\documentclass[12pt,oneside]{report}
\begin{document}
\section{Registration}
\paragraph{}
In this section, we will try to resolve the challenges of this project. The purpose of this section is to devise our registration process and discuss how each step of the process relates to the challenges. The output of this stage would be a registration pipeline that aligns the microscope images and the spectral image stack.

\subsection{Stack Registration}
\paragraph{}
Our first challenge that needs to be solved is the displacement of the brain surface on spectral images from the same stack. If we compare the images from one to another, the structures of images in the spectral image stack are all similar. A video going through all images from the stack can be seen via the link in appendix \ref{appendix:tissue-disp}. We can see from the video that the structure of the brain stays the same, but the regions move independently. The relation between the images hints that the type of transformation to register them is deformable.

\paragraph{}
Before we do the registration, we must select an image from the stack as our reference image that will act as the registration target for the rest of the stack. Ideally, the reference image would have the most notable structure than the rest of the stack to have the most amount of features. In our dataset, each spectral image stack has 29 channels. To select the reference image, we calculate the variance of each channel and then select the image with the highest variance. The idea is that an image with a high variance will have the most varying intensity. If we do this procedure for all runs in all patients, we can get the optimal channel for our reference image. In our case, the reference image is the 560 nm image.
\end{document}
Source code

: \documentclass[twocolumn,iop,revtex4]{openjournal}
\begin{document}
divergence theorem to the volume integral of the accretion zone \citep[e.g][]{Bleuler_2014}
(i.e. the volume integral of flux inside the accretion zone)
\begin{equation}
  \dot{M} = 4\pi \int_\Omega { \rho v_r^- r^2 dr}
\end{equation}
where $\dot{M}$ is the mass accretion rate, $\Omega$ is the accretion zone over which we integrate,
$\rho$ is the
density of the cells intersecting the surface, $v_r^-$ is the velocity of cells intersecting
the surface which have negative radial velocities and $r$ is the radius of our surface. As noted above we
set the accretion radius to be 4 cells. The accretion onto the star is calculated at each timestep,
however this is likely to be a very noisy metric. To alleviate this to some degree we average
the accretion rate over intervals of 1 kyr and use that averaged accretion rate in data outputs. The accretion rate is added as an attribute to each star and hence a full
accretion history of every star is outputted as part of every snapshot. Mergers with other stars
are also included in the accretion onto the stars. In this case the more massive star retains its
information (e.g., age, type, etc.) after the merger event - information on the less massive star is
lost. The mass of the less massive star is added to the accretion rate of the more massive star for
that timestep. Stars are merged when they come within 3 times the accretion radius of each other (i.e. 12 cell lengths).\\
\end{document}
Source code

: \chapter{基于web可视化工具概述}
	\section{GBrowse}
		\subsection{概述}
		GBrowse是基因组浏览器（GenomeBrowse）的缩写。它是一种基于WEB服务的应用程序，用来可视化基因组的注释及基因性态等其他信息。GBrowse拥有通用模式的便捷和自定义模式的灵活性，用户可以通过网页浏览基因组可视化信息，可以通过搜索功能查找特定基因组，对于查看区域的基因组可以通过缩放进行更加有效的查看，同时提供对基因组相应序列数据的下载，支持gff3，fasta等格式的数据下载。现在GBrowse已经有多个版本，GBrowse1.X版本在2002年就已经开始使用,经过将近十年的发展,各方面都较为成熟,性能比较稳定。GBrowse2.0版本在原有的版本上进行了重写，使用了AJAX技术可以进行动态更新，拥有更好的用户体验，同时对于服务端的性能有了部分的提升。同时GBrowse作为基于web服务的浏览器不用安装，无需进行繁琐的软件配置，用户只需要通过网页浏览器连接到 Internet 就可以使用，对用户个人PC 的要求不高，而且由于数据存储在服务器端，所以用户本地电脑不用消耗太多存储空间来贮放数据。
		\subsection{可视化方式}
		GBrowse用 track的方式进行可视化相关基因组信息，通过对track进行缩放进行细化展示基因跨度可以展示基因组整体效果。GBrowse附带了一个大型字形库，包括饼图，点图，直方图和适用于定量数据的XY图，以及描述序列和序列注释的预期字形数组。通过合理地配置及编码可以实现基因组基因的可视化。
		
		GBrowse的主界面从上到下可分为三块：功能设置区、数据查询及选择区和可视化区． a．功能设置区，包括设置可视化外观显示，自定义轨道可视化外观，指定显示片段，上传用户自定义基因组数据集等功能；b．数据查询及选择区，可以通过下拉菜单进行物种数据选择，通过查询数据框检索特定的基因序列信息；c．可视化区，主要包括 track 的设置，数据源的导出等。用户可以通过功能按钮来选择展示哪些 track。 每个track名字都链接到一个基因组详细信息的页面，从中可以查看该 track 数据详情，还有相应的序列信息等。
########################################
YOUR INSTRUCTIONS:
Wherever the string "added" appears in a line above, copy that line.

WRITTEN ANSWER:
the accretion rate over intervals of 1 kyr and use that averaged accretion rate in data outputs. The accretion rate is added as an attribute to each star and hence a full
lost. The mass of the less massive star is added to the accretion rate of the more massive star for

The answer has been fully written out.